Recuerda que la caridad empieza por casa. Y la Mimí Barrenechea, vio con horror
chispear su enorme zafiro azul, regalo de su abuelita porque hacía juego con
sus ojos. Lo vio caer en la canasta de donativos y hasta ahí le duró el ánimo
de su voluntarioso nacionalismo. Cayó en depresión viendo alejarse la cesta con
las alhajas, preguntándose por primera vez, ¿qué harían con tantas joyas? ¿A
nombre de quién estaba la cuenta en el banco? ¿Cuándo y dónde sería el remate
para rescatar su zafiro? Pero ni siquiera su marido almirante pudo responderle,
y la miró con dureza, preguntándole si acaso tenía dudas del honor del
ejército. El caso fue que la Mimí se quedó con sus dudas, porque nunca hubo
cuenta ni cuánto se recaudó en aquella enjoyada colecta de la Reconstrucción
Nacional.
Años
más tarde, cuando su marido la llevó a EE.UU. por razones de trabajo, y fueron
invitados a la recepción en la embajada chilena por la recién nombrada
embajadora del gobierno militar ante las Naciones Unidas, la Mimí, de traje
largo y guantes, entró del brazo de su almirante al gran salón lleno de
uniformes que relampagueaban con medallas, flecos dorados y condecoraciones
tintineando como árboles de pascua. Entre todo ese brillo de galones y perchas
de oro, lo único que vio fue un relámpago azul en el cogote de la embajadora. Y
se quedó tiesa en la escalera de mármol, tironeada por su marido que le decía
entre dientes, sonriendo, en voz baja: qué te pasa tonta, camina que todos nos
están mirando. Mi-zá, mi-zafí, mi-zafífi, decía la Mimí tartamuda mirando el
cuello de la embajadora que se acercaba sonriente a darles la bienvenida.
Reacciona, estúpida. Qué te pasa, le murmuraba su marido pellizcándola para que
saludara a esa mujer que se veía gloriosa vestida de raso azulino con la
diadema temblándole al pescuezo.
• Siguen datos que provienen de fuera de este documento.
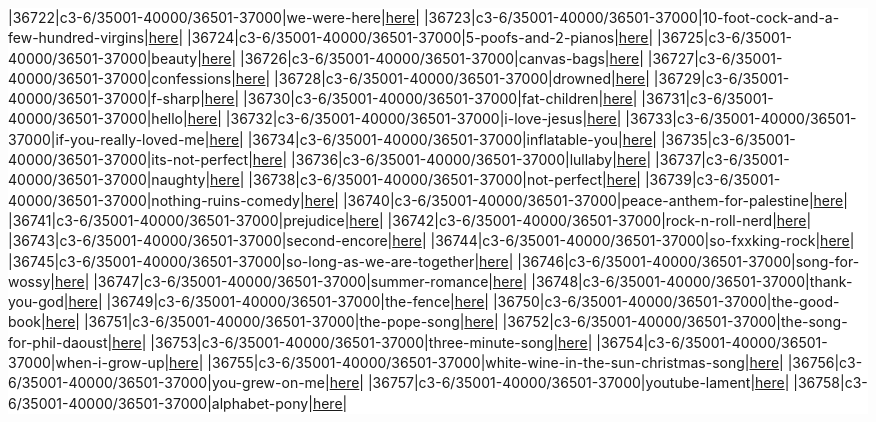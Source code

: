 |36722|c3-6/35001-40000/36501-37000|we-were-here|[here](https://cdn.jsdelivr.net/gh/guitarchord/c3-6/35001-40000/36501-37000/we-were-here.webp)|
|36723|c3-6/35001-40000/36501-37000|10-foot-cock-and-a-few-hundred-virgins|[here](https://cdn.jsdelivr.net/gh/guitarchord/c3-6/35001-40000/36501-37000/10-foot-cock-and-a-few-hundred-virgins.webp)|
|36724|c3-6/35001-40000/36501-37000|5-poofs-and-2-pianos|[here](https://cdn.jsdelivr.net/gh/guitarchord/c3-6/35001-40000/36501-37000/5-poofs-and-2-pianos.webp)|
|36725|c3-6/35001-40000/36501-37000|beauty|[here](https://cdn.jsdelivr.net/gh/guitarchord/c3-6/35001-40000/36501-37000/beauty.webp)|
|36726|c3-6/35001-40000/36501-37000|canvas-bags|[here](https://cdn.jsdelivr.net/gh/guitarchord/c3-6/35001-40000/36501-37000/canvas-bags.webp)|
|36727|c3-6/35001-40000/36501-37000|confessions|[here](https://cdn.jsdelivr.net/gh/guitarchord/c3-6/35001-40000/36501-37000/confessions.webp)|
|36728|c3-6/35001-40000/36501-37000|drowned|[here](https://cdn.jsdelivr.net/gh/guitarchord/c3-6/35001-40000/36501-37000/drowned.webp)|
|36729|c3-6/35001-40000/36501-37000|f-sharp|[here](https://cdn.jsdelivr.net/gh/guitarchord/c3-6/35001-40000/36501-37000/f-sharp.webp)|
|36730|c3-6/35001-40000/36501-37000|fat-children|[here](https://cdn.jsdelivr.net/gh/guitarchord/c3-6/35001-40000/36501-37000/fat-children.webp)|
|36731|c3-6/35001-40000/36501-37000|hello|[here](https://cdn.jsdelivr.net/gh/guitarchord/c3-6/35001-40000/36501-37000/hello.webp)|
|36732|c3-6/35001-40000/36501-37000|i-love-jesus|[here](https://cdn.jsdelivr.net/gh/guitarchord/c3-6/35001-40000/36501-37000/i-love-jesus.webp)|
|36733|c3-6/35001-40000/36501-37000|if-you-really-loved-me|[here](https://cdn.jsdelivr.net/gh/guitarchord/c3-6/35001-40000/36501-37000/if-you-really-loved-me.webp)|
|36734|c3-6/35001-40000/36501-37000|inflatable-you|[here](https://cdn.jsdelivr.net/gh/guitarchord/c3-6/35001-40000/36501-37000/inflatable-you.webp)|
|36735|c3-6/35001-40000/36501-37000|its-not-perfect|[here](https://cdn.jsdelivr.net/gh/guitarchord/c3-6/35001-40000/36501-37000/its-not-perfect.webp)|
|36736|c3-6/35001-40000/36501-37000|lullaby|[here](https://cdn.jsdelivr.net/gh/guitarchord/c3-6/35001-40000/36501-37000/lullaby.webp)|
|36737|c3-6/35001-40000/36501-37000|naughty|[here](https://cdn.jsdelivr.net/gh/guitarchord/c3-6/35001-40000/36501-37000/naughty.webp)|
|36738|c3-6/35001-40000/36501-37000|not-perfect|[here](https://cdn.jsdelivr.net/gh/guitarchord/c3-6/35001-40000/36501-37000/not-perfect.webp)|
|36739|c3-6/35001-40000/36501-37000|nothing-ruins-comedy|[here](https://cdn.jsdelivr.net/gh/guitarchord/c3-6/35001-40000/36501-37000/nothing-ruins-comedy.webp)|
|36740|c3-6/35001-40000/36501-37000|peace-anthem-for-palestine|[here](https://cdn.jsdelivr.net/gh/guitarchord/c3-6/35001-40000/36501-37000/peace-anthem-for-palestine.webp)|
|36741|c3-6/35001-40000/36501-37000|prejudice|[here](https://cdn.jsdelivr.net/gh/guitarchord/c3-6/35001-40000/36501-37000/prejudice.webp)|
|36742|c3-6/35001-40000/36501-37000|rock-n-roll-nerd|[here](https://cdn.jsdelivr.net/gh/guitarchord/c3-6/35001-40000/36501-37000/rock-n-roll-nerd.webp)|
|36743|c3-6/35001-40000/36501-37000|second-encore|[here](https://cdn.jsdelivr.net/gh/guitarchord/c3-6/35001-40000/36501-37000/second-encore.webp)|
|36744|c3-6/35001-40000/36501-37000|so-fxxking-rock|[here](https://cdn.jsdelivr.net/gh/guitarchord/c3-6/35001-40000/36501-37000/so-fxxking-rock.webp)|
|36745|c3-6/35001-40000/36501-37000|so-long-as-we-are-together|[here](https://cdn.jsdelivr.net/gh/guitarchord/c3-6/35001-40000/36501-37000/so-long-as-we-are-together.webp)|
|36746|c3-6/35001-40000/36501-37000|song-for-wossy|[here](https://cdn.jsdelivr.net/gh/guitarchord/c3-6/35001-40000/36501-37000/song-for-wossy.webp)|
|36747|c3-6/35001-40000/36501-37000|summer-romance|[here](https://cdn.jsdelivr.net/gh/guitarchord/c3-6/35001-40000/36501-37000/summer-romance.webp)|
|36748|c3-6/35001-40000/36501-37000|thank-you-god|[here](https://cdn.jsdelivr.net/gh/guitarchord/c3-6/35001-40000/36501-37000/thank-you-god.webp)|
|36749|c3-6/35001-40000/36501-37000|the-fence|[here](https://cdn.jsdelivr.net/gh/guitarchord/c3-6/35001-40000/36501-37000/the-fence.webp)|
|36750|c3-6/35001-40000/36501-37000|the-good-book|[here](https://cdn.jsdelivr.net/gh/guitarchord/c3-6/35001-40000/36501-37000/the-good-book.webp)|
|36751|c3-6/35001-40000/36501-37000|the-pope-song|[here](https://cdn.jsdelivr.net/gh/guitarchord/c3-6/35001-40000/36501-37000/the-pope-song.webp)|
|36752|c3-6/35001-40000/36501-37000|the-song-for-phil-daoust|[here](https://cdn.jsdelivr.net/gh/guitarchord/c3-6/35001-40000/36501-37000/the-song-for-phil-daoust.webp)|
|36753|c3-6/35001-40000/36501-37000|three-minute-song|[here](https://cdn.jsdelivr.net/gh/guitarchord/c3-6/35001-40000/36501-37000/three-minute-song.webp)|
|36754|c3-6/35001-40000/36501-37000|when-i-grow-up|[here](https://cdn.jsdelivr.net/gh/guitarchord/c3-6/35001-40000/36501-37000/when-i-grow-up.webp)|
|36755|c3-6/35001-40000/36501-37000|white-wine-in-the-sun-christmas-song|[here](https://cdn.jsdelivr.net/gh/guitarchord/c3-6/35001-40000/36501-37000/white-wine-in-the-sun-christmas-song.webp)|
|36756|c3-6/35001-40000/36501-37000|you-grew-on-me|[here](https://cdn.jsdelivr.net/gh/guitarchord/c3-6/35001-40000/36501-37000/you-grew-on-me.webp)|
|36757|c3-6/35001-40000/36501-37000|youtube-lament|[here](https://cdn.jsdelivr.net/gh/guitarchord/c3-6/35001-40000/36501-37000/youtube-lament.webp)|
|36758|c3-6/35001-40000/36501-37000|alphabet-pony|[here](https://cdn.jsdelivr.net/gh/guitarchord/c3-6/35001-40000/36501-37000/alphabet-pony.webp)|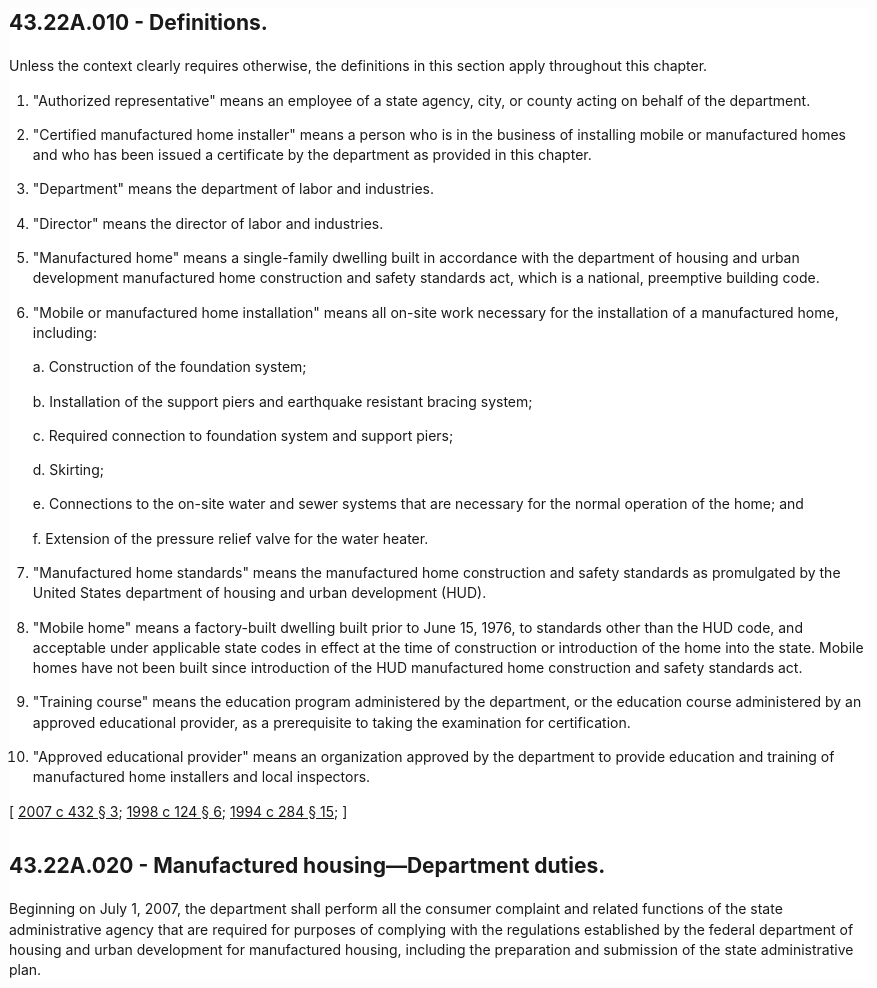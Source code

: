 ## 43.22A.010 - Definitions.
Unless the context clearly requires otherwise, the definitions in this section apply throughout this chapter.

1. "Authorized representative" means an employee of a state agency, city, or county acting on behalf of the department.

2. "Certified manufactured home installer" means a person who is in the business of installing mobile or manufactured homes and who has been issued a certificate by the department as provided in this chapter.

3. "Department" means the department of labor and industries.

4. "Director" means the director of labor and industries.

5. "Manufactured home" means a single-family dwelling built in accordance with the department of housing and urban development manufactured home construction and safety standards act, which is a national, preemptive building code.

6. "Mobile or manufactured home installation" means all on-site work necessary for the installation of a manufactured home, including:

   a. Construction of the foundation system;

   b. Installation of the support piers and earthquake resistant bracing system;

   c. Required connection to foundation system and support piers;

   d. Skirting;

   e. Connections to the on-site water and sewer systems that are necessary for the normal operation of the home; and

   f. Extension of the pressure relief valve for the water heater.

7. "Manufactured home standards" means the manufactured home construction and safety standards as promulgated by the United States department of housing and urban development (HUD).

8. "Mobile home" means a factory-built dwelling built prior to June 15, 1976, to standards other than the HUD code, and acceptable under applicable state codes in effect at the time of construction or introduction of the home into the state. Mobile homes have not been built since introduction of the HUD manufactured home construction and safety standards act.

9. "Training course" means the education program administered by the department, or the education course administered by an approved educational provider, as a prerequisite to taking the examination for certification.

10. "Approved educational provider" means an organization approved by the department to provide education and training of manufactured home installers and local inspectors.

\[ [2007 c 432 § 3](https://lawfilesext.leg.wa.gov/biennium/2007-08/Pdf/Bills/Session%20Laws/House/2118-S.SL.pdf?cite=2007%20c%20432%20§%203); [1998 c 124 § 6](https://lawfilesext.leg.wa.gov/biennium/1997-98/Pdf/Bills/Session%20Laws/Senate/6380.SL.pdf?cite=1998%20c%20124%20§%206); [1994 c 284 § 15](https://lawfilesext.leg.wa.gov/biennium/1993-94/Pdf/Bills/Session%20Laws/Senate/6107-S2.SL.pdf?cite=1994%20c%20284%20§%2015); \]

## 43.22A.020 - Manufactured housing—Department duties.
Beginning on July 1, 2007, the department shall perform all the consumer complaint and related functions of the state administrative agency that are required for purposes of complying with the regulations established by the federal department of housing and urban development for manufactured housing, including the preparation and submission of the state administrative plan.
Mi-zá, mi-zafí, mi-zafífi, repetía la Mimí a
punto de desmayarse. ¿Qué cosa?, preguntó la embajadora sin entender el
balbuceo de la Mimí, hipnotizada por el brillo de la joya. Es su prendedor, que
a mi mujer le ha gustado mucho, le contestó el almirante sacando a la Mimí del
apuro. Ah sí, es precioso. Es un obsequio del Comandante en Jefe que tiene tan
buen gusto, y me lo regaló con el dolor de su alma porque es un recuerdo de
familia, dijo emocionada la diplomática antes de seguir saludando a los
invitados.
La
Mimí Barrenechea nunca pudo reponerse de ese shock, y esa noche se lo tomó todo,
hasta los conchos de las copas que recogían los mozos. Y su marido,
avergonzado, se la tuvo que llevar a la rastra, porque para la Mimí era
necesario embriagarse para resistir el dolor. Era urgente curarse como una rota
para morderse la lengua y no decir ni una palabra, no hacer ningún comentario,
mientras veía, nublada por el alcohol, los resplandores de su perdida joya
multiplicando los fulgores del golpe.